Our study demonstrated that circITSN1 was upregulated in the hippocampal tissue and serum of aged mice following unilateral nephrectomy under anesthesia. circITSN1 exacerbated dendritic spine injury and cognitive decline, which were reversed with circITSN1 knockdown. Mechanistically, circITSN1 interacted with EIF4A3 and regulated the expression of the parental gene Itsn1, activating the JNK pathway. Therefore, our study was the first to demonstrate the critical role of circITSN1 and its host gene Itsn1 in POCD development in aged mice.

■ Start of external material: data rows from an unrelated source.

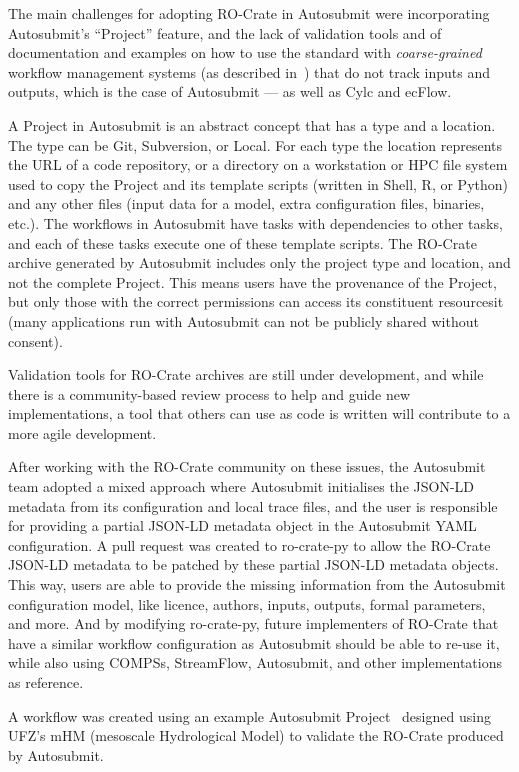 \documentclass[10pt,letterpaper]{article}
\begin{document}
The main challenges for adopting RO-Crate in Autosubmit were incorporating Autosubmit's ``Project'' feature, and the lack of validation tools and of documentation and examples on how to use the standard with \emph{coarse-grained} workflow management systems (as described in~\cite{Goble 2020}) that do not track inputs and outputs, which is the case of Autosubmit --- as well as Cylc and ecFlow.

A Project in Autosubmit is an abstract concept that has a type and a location.
The type can be Git, Subversion, or Local.
For each type the location represents the URL of a code repository, or a directory on a workstation or HPC file system used to copy the Project and its template scripts (written in Shell, R, or Python) and any other files (input data for a model, extra configuration files, binaries, etc.).
The workflows in Autosubmit have tasks with dependencies to other tasks, and each of these tasks execute one of these template scripts.
The RO-Crate archive generated by Autosubmit includes only the project type and location, and not the complete Project.
This means users have the provenance of the Project, but only those with the correct permissions can access its constituent resourcesit (many applications run with Autosubmit can not be publicly shared without consent).

Validation tools for RO-Crate archives are still under development, and while there is a community-based review process to help and guide new implementations, a tool that others can use as code is written will contribute to a more agile development.

After working with the RO-Crate community on these issues, the Autosubmit team adopted a mixed approach where Autosubmit initialises the JSON-LD metadata from its configuration and local trace files, and the user is responsible for providing a partial JSON-LD metadata object in the Autosubmit YAML configuration.
A pull request was created to ro-crate-py to allow the RO-Crate JSON-LD metadata to be patched by these partial JSON-LD metadata objects.
This way, users are able to provide the missing information from the Autosubmit configuration model, like licence, authors, inputs, outputs, formal parameters, and more.
And by modifying ro-crate-py, future implementers of RO-Crate that have a similar workflow configuration as Autosubmit should be able to re-use it, while also using COMPSs, StreamFlow, Autosubmit, and other implementations as reference.

A workflow was created using an example Autosubmit Project~\cite{Kinoshita 2023} designed using UFZ's mHM (mesoscale Hydrological Model)
\cite{Samaniego 2010,Kumar 2013} to validate the RO-Crate produced by Autosubmit.
\end{document}
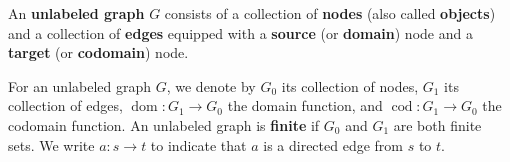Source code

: \begin{definition}
    \label{def:graph:unlabeled}
    An \textbf{unlabeled graph} \( G \) consists of a collection of \textbf{nodes} (also called \textbf{objects}) and a collection of \textbf{edges} equipped with a \textbf{source} (or \textbf{domain}) node and a \textbf{target} (or \textbf{codomain}) node. 
    
    For an unlabeled graph \( G \), we denote by \( G_0 \) its collection of nodes, \( G_1 \) its collection of edges, \( \operatorname{dom}:G_1{\to}G_0 \) the domain function, and \( \operatorname{cod}:G_1{\to}G_0 \) the codomain function. An unlabeled graph is \textbf{finite} if \( G_0 \) and \( G_1 \) are both finite sets.
    We write \( a: s \to t \) to indicate that \( a \) is a directed edge from \( s \) to \( t \).
\end{definition}   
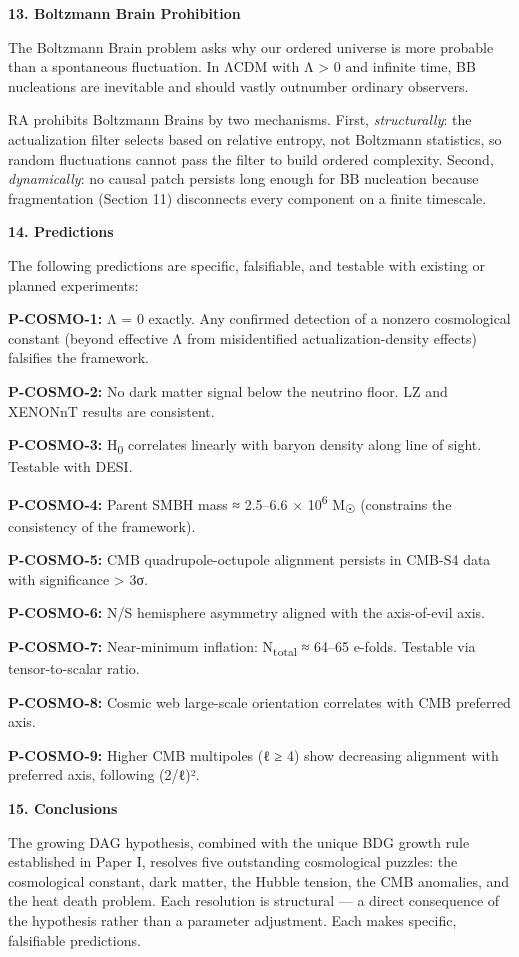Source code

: \documentclass[12pt,a4paper]{article}
\begin{document}
\textbf{13. Boltzmann Brain Prohibition}

The Boltzmann Brain problem asks why our ordered universe is more
probable than a spontaneous fluctuation. In ΛCDM with Λ \textgreater{} 0
and infinite time, BB nucleations are inevitable and should vastly
outnumber ordinary observers.

RA prohibits Boltzmann Brains by two mechanisms. First,
\emph{structurally}: the actualization filter selects based on relative
entropy, not Boltzmann statistics, so random fluctuations cannot pass
the filter to build ordered complexity. Second, \emph{dynamically}: no
causal patch persists long enough for BB nucleation because
fragmentation (Section 11) disconnects every component on a finite
timescale.

\textbf{14. Predictions}

The following predictions are specific, falsifiable, and testable with
existing or planned experiments:

\textbf{P-COSMO-1:} Λ = 0 exactly. Any confirmed detection of a nonzero
cosmological constant (beyond effective Λ from misidentified
actualization-density effects) falsifies the framework.

\textbf{P-COSMO-2:} No dark matter signal below the neutrino floor. LZ
and XENONnT results are consistent.

\textbf{P-COSMO-3:} H\textsubscript{0} correlates linearly with baryon
density along line of sight. Testable with DESI.

\textbf{P-COSMO-4:} Parent SMBH mass ≈ 2.5--6.6 × 10\textsuperscript{6}
M\textsubscript{☉} (constrains the consistency of the framework).

\textbf{P-COSMO-5:} CMB quadrupole-octupole alignment persists in CMB-S4
data with significance \textgreater{} 3σ.

\textbf{P-COSMO-6:} N/S hemisphere asymmetry aligned with the
axis-of-evil axis.

\textbf{P-COSMO-7:} Near-minimum inflation: N\textsubscript{total} ≈
64--65 e-folds. Testable via tensor-to-scalar ratio.

\textbf{P-COSMO-8:} Cosmic web large-scale orientation correlates with
CMB preferred axis.

\textbf{P-COSMO-9:} Higher CMB multipoles (ℓ ≥ 4) show decreasing
alignment with preferred axis, following (2/ℓ)².

\textbf{15. Conclusions}

The growing DAG hypothesis, combined with the unique BDG growth rule
established in Paper I, resolves five outstanding cosmological puzzles:
the cosmological constant, dark matter, the Hubble tension, the CMB
anomalies, and the heat death problem. Each resolution is structural ---
a direct consequence of the hypothesis rather than a parameter
adjustment. Each makes specific, falsifiable predictions.
\end{document}
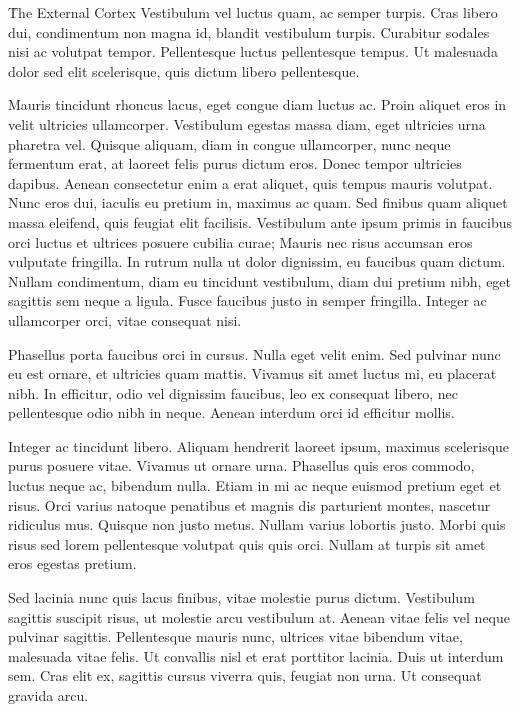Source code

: \documentclass[onecolumn]{tome}
\begin{document}
\h{The External Cortex}
Vestibulum vel luctus quam, ac semper turpis. Cras libero dui, condimentum non magna id, blandit vestibulum turpis. Curabitur sodales nisi ac volutpat tempor. Pellentesque luctus pellentesque tempus. Ut malesuada dolor sed elit scelerisque, quis dictum libero pellentesque.

Mauris tincidunt rhoncus lacus, eget congue diam luctus ac. Proin aliquet eros in velit ultricies ullamcorper. Vestibulum egestas massa diam, eget ultricies urna pharetra vel. Quisque aliquam, diam in congue ullamcorper, nunc neque fermentum erat, at laoreet felis purus dictum eros. Donec tempor ultricies dapibus. Aenean consectetur enim a erat aliquet, quis tempus mauris volutpat. Nunc eros dui, iaculis eu pretium in, maximus ac quam. Sed finibus quam aliquet massa eleifend, quis feugiat elit facilisis. Vestibulum ante ipsum primis in faucibus orci luctus et ultrices posuere cubilia curae; Mauris nec risus accumsan eros vulputate fringilla. In rutrum nulla ut dolor dignissim, eu faucibus quam dictum. Nullam condimentum, diam eu tincidunt vestibulum, diam dui pretium nibh, eget sagittis sem neque a ligula. Fusce faucibus justo in semper fringilla. Integer ac ullamcorper orci, vitae consequat nisi.

Phasellus porta faucibus orci in cursus. Nulla eget velit enim. Sed pulvinar nunc eu est ornare, et ultricies quam mattis. Vivamus sit amet luctus mi, eu placerat nibh. In efficitur, odio vel dignissim faucibus, leo ex consequat libero, nec pellentesque odio nibh in neque. Aenean interdum orci id efficitur mollis.

Integer ac tincidunt libero. Aliquam hendrerit laoreet ipsum, maximus scelerisque purus posuere vitae. Vivamus ut ornare urna. Phasellus quis eros commodo, luctus neque ac, bibendum nulla. Etiam in mi ac neque euismod pretium eget et risus. Orci varius natoque penatibus et magnis dis parturient montes, nascetur ridiculus mus. Quisque non justo metus. Nullam varius lobortis justo. Morbi quis risus sed lorem pellentesque volutpat quis quis orci. Nullam at turpis sit amet eros egestas pretium.

Sed lacinia nunc quis lacus finibus, vitae molestie purus dictum. Vestibulum sagittis suscipit risus, ut molestie arcu vestibulum at. Aenean vitae felis vel neque pulvinar sagittis. Pellentesque mauris nunc, ultrices vitae bibendum vitae, malesuada vitae felis. Ut convallis nisl et erat porttitor lacinia. Duis ut interdum sem. Cras elit ex, sagittis cursus viverra quis, feugiat non urna. Ut consequat gravida arcu.
\end{document}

Increasing evidence suggests that the abnormal expression of circRNAs is associated with many pathophysiological processes and plays a vital role in the development of neurodegenerative diseases, including AD, Parkinson’s disease, and other disease conditions.13,25,26 hsa_circRNA_061570 was significantly increased in the postoperative serum of POCD patients. HOMER1 and its transcript mmu_circRNA_26701 were reported to be specifically enriched in glutamate synapses in aged mice with postoperative delirium.18 To date, the specific functional mechanism of circRNAs in POCD has not been clarified, even though researchers have performed many screening and prediction studies on patients’ biological samples or animal models of POCD.16,27 Our previous study successfully screened 210 differentially expressed circRNAs, with 133 upregulated and 77 downregulated circRNAs, in the serum of POCD patients and non-POCD patients.28 Based on the screening process, in this study, we selected circITSN1, which is homologous to hsa_circRNA_061570 and whose parental gene Itsn1 plays a crucial role in regulating synaptic plasticity and neurodegenerative disease.29

Although the potential role of circRNAs in neurodegenerative diseases has been widely reported, their downstream regulatory mechanism is still largely unclear.30 In recent studies, circRNAs were reported to regulate target mRNAs positively or negatively.31 Qian and colleagues recently demonstrated that increased expression of circUBE3B targeted miR-326, which negatively regulated the expression of MYD88, leading to sevoflurane-induced cell apoptosis and postoperative cognitive decline.32 circCwc27 was reported to act as a critical player in the development of AD, in which it directly bound to purine-rich element-binding protein A (Pur-α), and suppressed Pur-α recruitment to the promoters of a cluster of AD genes, inducing Aβ deposition and cognitive decline.33 Our study found that circITSN1 acted on EIF4A3, as shown by a series of experimental measurements. EIF4A3 is an essential component of the exon junction complex and plays a critical role in mRNA splicing, localization, transportation, and translation.34,35 For example, the long noncoding RNA Casc11 promoted hepatocellular carcinoma progression by recruiting EIF4A3 to stabilize E2f1 mRNA and enhance its expression.36 In addition, EIF4A3 was also recruited by hsa_circ_0068631 to increase C-myc mRNA stability in breast cancer.24 Accordingly, we speculated that the combination of circITSN1 and EIF4A3 might affect the mRNA stability of Itsn1. This finding was verified in our in vitro experiments through the actinomycin D assay, and we found that overexpressing circITSN1 in HT-22 cells increased the mRNA stability of Itsn1.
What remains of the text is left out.